Big run-ups in lumber prices within the third quarter were a major reason why margins shrank at Builders FirstSource (BFS) in the July-to-September period compared with 2011’s third quarter, company officials told analysts.
Those changes hurt the company because it tends to set 90-day price guarantees around the beginning and end of each quarter, but only keeps enough lumber in stock to cover about 75% of expected demand. The rest, plus any unexpected sales needs, comes via spot market buying. That’s how it got hurt.
“We’ve seen volatility [in lumber prices] that we haven’t seen occur to this extent before,” BFS CEO Floyd Sherman said Oct. 19. “We’ve seen some unbelievable run-ups.
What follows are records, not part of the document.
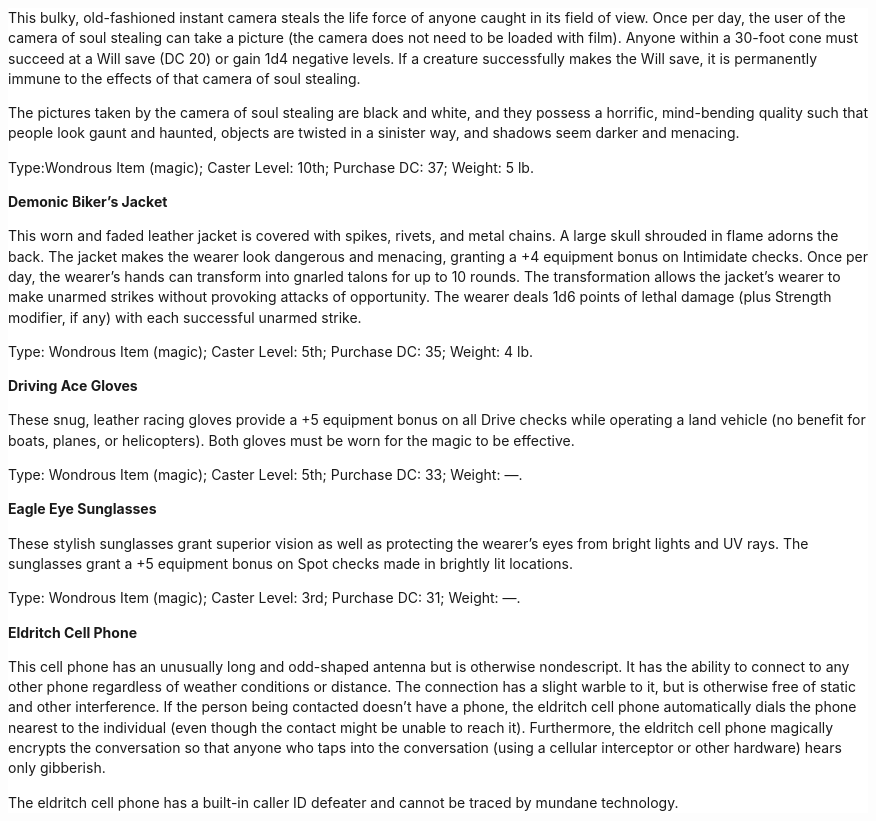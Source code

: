 This bulky, old-fashioned instant camera steals the life force of anyone
caught in its field of view. Once per day, the user of the camera of soul
stealing can take a picture (the camera does not need to be loaded with film).
Anyone within a 30-foot cone must succeed at a Will save (DC 20) or gain 1d4
negative levels. If a creature successfully makes the Will save, it is
permanently immune to the effects of that camera of soul stealing.

The pictures taken by the camera of soul stealing are black and white, and
they possess a horrific, mind-bending quality such that people look gaunt and
haunted, objects are twisted in a sinister way, and shadows seem darker and
menacing.

Type:Wondrous Item (magic); Caster Level: 10th; Purchase DC: 37; Weight: 5 lb.

**Demonic Biker’s Jacket**

This worn and faded leather jacket is covered with spikes, rivets, and metal
chains. A large skull shrouded in flame adorns the back. The jacket makes the
wearer look dangerous and menacing, granting a +4 equipment bonus on
Intimidate checks. Once per day, the wearer’s hands can transform into gnarled
talons for up to 10 rounds. The transformation allows the jacket’s wearer to
make unarmed strikes without provoking attacks of opportunity. The wearer
deals 1d6 points of lethal damage (plus Strength modifier, if any) with each
successful unarmed strike.

Type: Wondrous Item (magic); Caster Level: 5th; Purchase DC: 35; Weight: 4 lb.

**Driving Ace Gloves**

These snug, leather racing gloves provide a +5 equipment bonus on all Drive
checks while operating a land vehicle (no benefit for boats, planes, or
helicopters). Both gloves must be worn for the magic to be effective.

Type: Wondrous Item (magic); Caster Level: 5th; Purchase DC: 33; Weight: —.

**Eagle Eye Sunglasses**

These stylish sunglasses grant superior vision as well as protecting the
wearer’s eyes from bright lights and UV rays. The sunglasses grant a +5
equipment bonus on Spot checks made in brightly lit locations.

Type: Wondrous Item (magic); Caster Level: 3rd; Purchase DC: 31; Weight: —.

**Eldritch Cell Phone**

This cell phone has an unusually long and odd-shaped antenna but is otherwise
nondescript. It has the ability to connect to any other phone regardless of
weather conditions or distance. The connection has a slight warble to it, but
is otherwise free of static and other interference. If the person being
contacted doesn’t have a phone, the eldritch cell phone automatically dials
the phone nearest to the individual (even though the contact might be unable
to reach it). Furthermore, the eldritch cell phone magically encrypts the
conversation so that anyone who taps into the conversation (using a cellular
interceptor or other hardware) hears only gibberish.

The eldritch cell phone has a built-in caller ID defeater and cannot be traced
by mundane technology.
Our price for OSB over the quarter was about a 16% increase, but if you look at it from a few weeks after the start of the third quarter to Sept. 8, it was up 48%. Then it fell off about the time you did your pricing [guarantees to customers]. So whatever replenishment you’re doing during the quarter has been at high prices. ... This created problems for us and for the rest of the industry.”
The day before the analysts’ call, BFS reported its third-quarter gross margin had fallen to 19.8% compared with 20.5% in the year-earlier period. That decline in profit was one reason why BFS’s net loss for the period deepened to $13.6 million from an $11.6 million loss in 3Q11 even though sales rose 34.3% to $291.8 million.